The teenager’s court appointed independent voice, the Guardian ad Litem (Gal), told the court that Tusla was looking for an extension to the interim care order “and yet they can’t place the child in suitable placements and that can’t be allowed to continue”.
Harris described the contents of the Tusla social care worker’s report before the court as “very, very disappointing”.
The Tusla social care worker said that the child in recent days had been accommodated at a location in Co Limerick and hotels in Dublin and Portlaoise.
He said the teenager had engaged in disruptive behaviour that resulted in placements in Co Limerick and Dublin being no longer available.
The GaL said that a special emergency care arrangement, which had been approved, was a marginal improvement on the current situation where the child “doesn’t have to move from one end of the country to the other night after night”.
The judge said the child had been in care for a month and “you wonder as a judge am I doing the right thing at all entrusting [the child] into the care of the State entity that is supposed to be caring for children in such situations”.
“This child is going from one hotel to another hotel late at night ... it is just unbelievable and outrageous stuff on the part of Tusla, absolutely outrageous”.

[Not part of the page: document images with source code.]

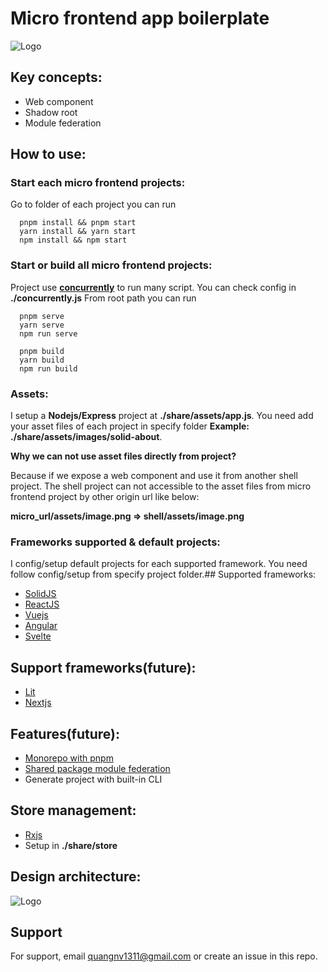 # Micro frontend app boilerplate

![Logo](https://s3.amazonaws.com/oodles-blogs/blog-images/8beaf2c4-fe6f-494c-b523-a963cc327043.jpeg)

## Key concepts:

- Web component
- Shadow root
- Module federation

## How to use:

### Start each micro frontend projects:

Go to folder of each project you can run

```
  pnpm install && pnpm start
  yarn install && yarn start
  npm install && npm start
```

### Start or build all micro frontend projects:

Project use [**concurrently**](https://www.npmjs.com/package/concurrently) to run many script. You can check config in **./concurrently.js**
From root path you can run

```
  pnpm serve
  yarn serve
  npm run serve
```

```
  pnpm build
  yarn build
  npm run build
```

### Assets:

I setup a **Nodejs/Express** project at **./share/assets/app.js**. You need add your asset files of each project in specify folder
**Example: ./share/assets/images/solid-about**.

**Why we can not use asset files directly from project?**

Because if we expose a web component and use it from another shell project.
The shell project can not accessible to the asset files from micro frontend project by other origin url like below:

**micro_url/assets/image.png => shell/assets/image.png**

### Frameworks supported & default projects:

I config/setup default projects for each supported framework. You need follow config/setup from specify project folder.## Supported frameworks:

- [SolidJS](https://www.solidjs.com)
- [ReactJS](https://www.reactjs.org)
- [Vuejs](https://www.vuejs.org)
- [Angular](https://www.angular.io)
- [Svelte](https://www.svelte.dev)

## Support frameworks(future):

- [Lit](https://www.lit.dev)
- [Nextjs](https://nextjs.org)

## Features(future):

- [Monorepo with pnpm](https://pnpm.io/workspaces)
- [Shared package module federation](https://webpack.js.org/plugins/module-federation-plugin)
- Generate project with built-in CLI

## Store management:

- [Rxjs](https://rxjs.dev/guide/overview)
- Setup in **./share/store**

## Design architecture:

![Logo](https://i.ibb.co/ns03rLg/micro-fe-architect.jpg)

## Support

For support, email quangnv1311@gmail.com or create an issue in this repo.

Tusla solicitor Kevin Sherry admitted that the situation was clearly untenable.
Solicitor for the parents, Mary Cuffe, told the court that at a meeting with Tusla the social care worker suggested to her clients that they take their child back.
“You appreciate that is completely out of the question as on the last occasion [the child] was there [the child] completely destroyed the house which they haven’t been able to repair as they don’t have the funds to do so,” Cuffe said.